EXAME NACIONAL DO ENSINO MÉDIO

O Exame Nacional do Ensino Médio (Enem) foi criado em 1998 pelo Instituto Nacional de Estudos e Pesquisas Educacionais (Inep) com o objetivo de avaliar o desempenho do estudante ao final da educação básica. O exame é destinado aos alunos concluintes e aos egressos do ensino médio. Embora a participação seja voluntária, o número de alunos participantes aumentou consideravelmente ao longo dos anos. Isso possibilitou a utilização do exame como ferramenta de diagnóstico do sistema educacional no país.

Até 2008, o exame era composto por uma prova objetiva com questões interdisciplinares e uma redação. Com a reformulação do Enem em 2009, o exame passou a ser composto por quatro provas objetivas, subdivididas em quatro áreas do conhecimento6, cada uma com 45 questões, e por uma redação.

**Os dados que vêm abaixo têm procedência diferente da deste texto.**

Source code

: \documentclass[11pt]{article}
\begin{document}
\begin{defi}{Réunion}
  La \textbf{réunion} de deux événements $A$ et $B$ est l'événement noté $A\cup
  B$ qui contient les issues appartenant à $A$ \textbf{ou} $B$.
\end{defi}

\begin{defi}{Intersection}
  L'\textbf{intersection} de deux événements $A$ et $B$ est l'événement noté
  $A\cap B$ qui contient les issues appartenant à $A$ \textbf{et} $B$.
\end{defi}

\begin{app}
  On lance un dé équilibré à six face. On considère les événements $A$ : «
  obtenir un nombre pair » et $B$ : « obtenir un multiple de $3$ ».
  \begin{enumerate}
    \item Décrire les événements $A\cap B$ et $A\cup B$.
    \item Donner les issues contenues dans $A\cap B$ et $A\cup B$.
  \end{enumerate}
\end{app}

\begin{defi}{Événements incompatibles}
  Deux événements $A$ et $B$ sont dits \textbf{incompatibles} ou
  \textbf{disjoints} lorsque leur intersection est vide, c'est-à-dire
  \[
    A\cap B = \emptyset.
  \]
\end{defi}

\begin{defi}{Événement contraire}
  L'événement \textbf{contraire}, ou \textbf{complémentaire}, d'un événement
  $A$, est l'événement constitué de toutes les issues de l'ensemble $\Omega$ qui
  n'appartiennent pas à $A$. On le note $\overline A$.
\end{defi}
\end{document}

A mudança principal no exame foi a adoção da Teoria de Resposta ao Item (TRI) como metodologia de correção (BRASIL, 2012c). Essa metodologia, diferentemente da utilizada antes, não se limita a contabilizar o número total de itens acertados na prova, mas qualifica o item de acordo com três parâmetros: (i) a capacidade de um item distinguir os estudantes que têm a proficiência requisitada daqueles que não a têm; (ii) o grau de dificuldade da questão; e (iii) a possibilidade de acerto ao acaso. As vantagens no uso dessa metodologia são que ela permite a comparabilidade dos resultados entre os anos e possibilita a aplicação do exame mais de uma vez ao ano.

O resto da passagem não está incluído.